When Chinese leader Xi Jinping left Hong Kong on Friday after a rare visit to celebrate the 25th anniversary of the handover of the city to Britain, reactions to his speech ranged from “reassuring” to “delusional”.
The Chinese Communist Party attaches great importance to anniversaries, and the trip gave Xi an opportunity to highlight China’s hold on Hong Kong after three years of political turmoil.
“Xi’s speech and language have reaffirmed the political message to Hong Kong since the passage of the national security law,” political scientist Kenneth Chan of Hong Kong Baptist University told AFP.
“Beijing now exercises full control of the city through the loyalists.”
Since China imposed a national security law on the city following massive pro-democracy protests that swept the city in 2019, dissent in the once politically active city has been stifled.
Mr Xi’s assertion that democracy is thriving despite years of political crackdown has been met with contempt by those most affected by Beijing’s tightening grip on the city.
Ted Hui, a former opposition lawmaker who fled abroad in 2020 after several arrests, said Xi’s remark that “real democracy” only began after the handover was “a lie.”
Chinese supporters sing patriotic songs and wave flags in Hong Kong during Chinese President Xi Jinping’s visit. Source: A MONKEY / Jerome Favre
“Back in the 1970s and 1980s, the people of Hong Kong started their own movement for democracy and started developing our civil society,” he told AFP.
He said that under British rule the city had never had a full democracy, but now “we have lost both the formality and the substance of democracy, especially after the National Security Act was enacted.”
One of his former colleagues, Emily Lau, said that “real democracy never started in Hong Kong, either before or after 1997.”

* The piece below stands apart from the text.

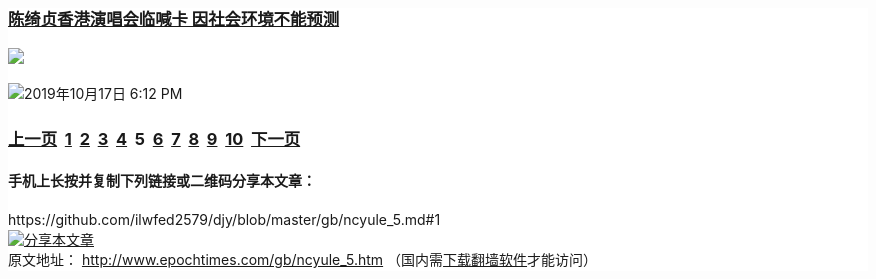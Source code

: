 <tr><td><h3><a href="https://github.com/ilwfed2579/djy/blob/master/gb/19/10/17/n11594370.md#1" target="_blank">陈绮贞香港演唱会临喊卡 因社会环境不能预测</a><br></h3><a href="https://github.com/ilwfed2579/djy/blob/master/gb/19/10/17/n11594370.md#1" target="_blank"><img width="320" src="http://i.epochtimes.com/assets/uploads/2019/10/1901122145411487-300x200.jpg"></a><p><img src="http://www.epochtimes.com/assets/themes/djy/images/time.gif">2019年10月17日 6:12 PM</p></td></tr>
<tr><td><h3><a href="https://github.com/ilwfed2579/djy/blob/master/gb/ncyule_4.md#1">上一页</a>&nbsp;&nbsp;<a href="https://github.com/ilwfed2579/djy/blob/master/gb/ncyule.md#1">1</a>&nbsp;&nbsp;<a href="https://github.com/ilwfed2579/djy/blob/master/gb/ncyule_2.md#1">2</a>&nbsp;&nbsp;<a href="https://github.com/ilwfed2579/djy/blob/master/gb/ncyule_3.md#1">3</a>&nbsp;&nbsp;<a href="https://github.com/ilwfed2579/djy/blob/master/gb/ncyule_4.md#1">4</a>&nbsp;&nbsp;5&nbsp;&nbsp;<a href="https://github.com/ilwfed2579/djy/blob/master/gb/ncyule_6.md#1">6</a>&nbsp;&nbsp;<a href="https://github.com/ilwfed2579/djy/blob/master/gb/ncyule_7.md#1">7</a>&nbsp;&nbsp;<a href="https://github.com/ilwfed2579/djy/blob/master/gb/ncyule_8.md#1">8</a>&nbsp;&nbsp;<a href="https://github.com/ilwfed2579/djy/blob/master/gb/ncyule_9.md#1">9</a>&nbsp;&nbsp;<a href="https://github.com/ilwfed2579/djy/blob/master/gb/ncyule_10.md#1">10</a>&nbsp;&nbsp;<a href="https://github.com/ilwfed2579/djy/blob/master/gb/ncyule_6.md#1">下一页</a></h3></td></tr>
</table><h4>手机上长按并复制下列链接或二维码分享本文章：</h4>https://github.com/ilwfed2579/djy/blob/master/gb/ncyule_5.md#1<br><a href="https://github.com/ilwfed2579/djy/blob/master/gb/ncyule_5.md#1"><img src="http://www.hehaibao.com/qr/index.php?m=1&e=L&p=10&t=&d=https://github.com/ilwfed2579/djy/blob/master/gb/ncyule_5.md%231" title="分享本文章"></a><br>原文地址： <a href="http://www.epochtimes.com/gb/ncyule_5.htm">http://www.epochtimes.com/gb/ncyule_5.htm</a>    （国内需<a href="https://git.io/JesJV">下载翻墙软件</a>才能访问）</p>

She agreed that the city now “lost both freedom and democracy.”
“Clean and Solid”
Waving to Mr Xi at the high-speed train station, Hong Kong’s new chief executive John Lee said the visit was “inspiring”.
Mr Xi has repeatedly said that “One country, two systems” – the governance model agreed upon by the UK and China, in which the city will retain some autonomy and freedoms – is working well and needs no change.
Li said Mr Xi’s remarks were a “very clear and very compelling” statement.
This view was echoed by the Law Society of Hong Kong, which issued a statement saying that “Mr. Xi’s clear assurances and inspiring guidance for the well-being of Hong Kong and our integration into the overall development of our country are encouraging.”
Hui vehemently rejected the idea that the governance model works well.
“I think it would be misleading to say that Hong Kong can continue to maintain its unique advantages under the current system,” he said. “Because before, the uniqueness of Hong Kong was its freedom and autonomy in making political decisions.”
On the streets of Hong Kong, wet from thunderstorms that pounded the city all day Friday, Jonathan Yeung, 46, said Mr Xi’s stance that “One country, two systems” has no reason to change is “ridiculous” .
“He was behind the biggest changes,” he said.
Chinese President Xi Jinping (center), his wife Peng Liyuan (second from left) and Hong Kong Chief Executive John Li (left) depart from the Kowloon West Station of the Guangzhou-Shenzhen-Hong Kong High Speed Railway in Hong Kong. Credit: Hong Kong Government Information Service
“[Mr. Xi’s]speech was just a to-do list for John Lee, I don’t think he was addressing Hong Kongers like I am.”
Wang, a 44-year-old jewelry store owner, said he thought it was good that Xi had set clear priorities for the next administration.
He agreed with Xi’s view that Hong Kong “cannot afford to descend into chaos.”
“The past few years have been very difficult, regardless of politics or occupation,” Wang said.
In his speech, Xi Jinping placed special emphasis on young people, saying that the authorities “should strengthen their national pride and sense of ownership.”
A man named Li, a 19-year-old university student, was unimpressed by Xi’s admonitions.
“When he says more attention needs to be paid to young people, it only means that more nationalist programs are being promoted in schools,” he told AFP.
“He doesn’t care what the young people themselves want.”